If you look closely, it is easy to see that the arrangements are not perfect, indeed made by humans and not machines. You’ll also notice that just about everyone else in the gallery is smiling, getting a kick out of the seemingly endless display of colorful canvases, which can be cheerful and friendly, warm and welcoming. We are not a bit ashamed to admit that we thoroughly enjoyed our three-gallery jaunt through Hirst’s “Spot Paintings.” Perhaps it was our OCD working overtime, but we were drawn into the aesthetically pleasing, colorful works, excited by the repetition and consistency. So why are so many people unhappy with Hirst and decrying the exhibition as a self-centered display of artistic pomposity and conglomerate excess? Of course, it is impossible to look at the spot paintings and not think about Hirst, Inc. Hirst is big business, and his manipulation of the market for his works has made him a lot of enemies. Yes, there is a small concession in the 24th St. space as well a much bigger Spot Shop up on Madison Ave., where you can buy Hirst tote bags, clocks, stickers, skulls, pins, prints, and various other ephemera. So maybe the spots in front of Hirst’s eyes are made of giant dollar signs — you can practically hear the “ca-ching” as you meander through the galleries — but does the meta surrounding Hirst & Company take away from the sheer pleasure that most people derive from seeing these works? “It was just a way of pinning down the joy of color,” Hirst has said about the spot paintings. We found a whole lot of joy in this show, even if it is a way to make Hirst that much richer as he prepares for his first major museum career survey (beginning in April at the Tate Modern). And as far as Rabbititus goes? Well, you can consider the spots to be little more than hundreds of thousands of rabbit pellets deposited by an egotistical British Easter Bunny. You can think of them as the result of a Warholian cadre of assistants metaphorically screwing like rabbits. Or you can just get a huge kick at the nearly endless joy of color. It’s your choice.

CAMPAIGN: LIVE PERFORMANCE

Hrafnhildur Arnardóttir (aka Shoplifter), “Lonely,” performance view (at C24), synthetic hair and wood, 2012

C24 Gallery
514 West 24th St. between Tenth & Eleventh Aves.
Saturday, February 11, free, 4:00 – 6:00
646-416-6300
www.c24gallery.com

On January 12, the C24 Gallery celebrated the opening of its latest exhibit, the group show “Campaign,” with a series of live performances that explored how the female body is depicted in today’s culture.
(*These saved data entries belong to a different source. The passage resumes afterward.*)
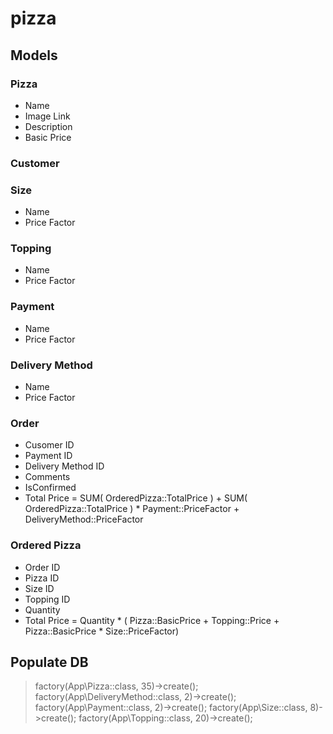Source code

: # pizza

## Models

### Pizza

-   Name
-   Image Link
-   Description
-   Basic Price

### Customer

### Size

-   Name
-   Price Factor

### Topping

-   Name
-   Price Factor

### Payment

-   Name
-   Price Factor

### Delivery Method

-   Name
-   Price Factor

### Order

-   Cusomer ID
-   Payment ID
-   Delivery Method ID
-   Comments
-   IsConfirmed
-   Total Price = SUM( OrderedPizza::TotalPrice ) + SUM( OrderedPizza::TotalPrice ) \* Payment::PriceFactor + DeliveryMethod::PriceFactor

### Ordered Pizza

-   Order ID
-   Pizza ID
-   Size ID
-   Topping ID
-   Quantity
-   Total Price = Quantity \* ( Pizza::BasicPrice + Topping::Price + Pizza::BasicPrice \* Size::PriceFactor)

## Populate DB

> factory(App\Pizza::class, 35)->create();
> factory(App\DeliveryMethod::class, 2)->create();
> factory(App\Payment::class, 2)->create();
> factory(App\Size::class, 8)->create();
> factory(App\Topping::class, 20)->create();
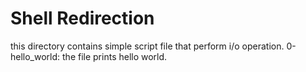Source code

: # Shell Redirection

this directory contains simple script file that perform i/o operation.
0-hello_world: the file prints hello world.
In conjunction with Fashion Week, the Chelsea space will bring back several of the performers on Saturday afternoon for another free show, which serves as a complement to “Campaign,” a display of painting, sculpture, video, and photography that examines image and personal identity and power in current popular thinking. Curator Amy Smith-Stewart has brought together a compelling array of international artists, including Jen Denike, Kate Gilmore, Jill Magid, Aleksandra Mir, Shana Moulton, Laurel Nakadate, Clifford Owens, Mika Rottenberg, and Hank Willis Thomas, each offering unique perspectives on female beauty and empowerment. The Saturday program will feature the Push Pops presenting a remix of their “Bulimic Flow” Yoga Hip Hop Fusion, which seeks to heal the third chakra; Hrafnhildur Arnardóttir (aka Shoplifter), who will continue her exploration of the symbolic nature of hair; and additional performances by Lisa Kirk and Katie Cercone (Diamond of the Push Pops), all of whom have works in the show.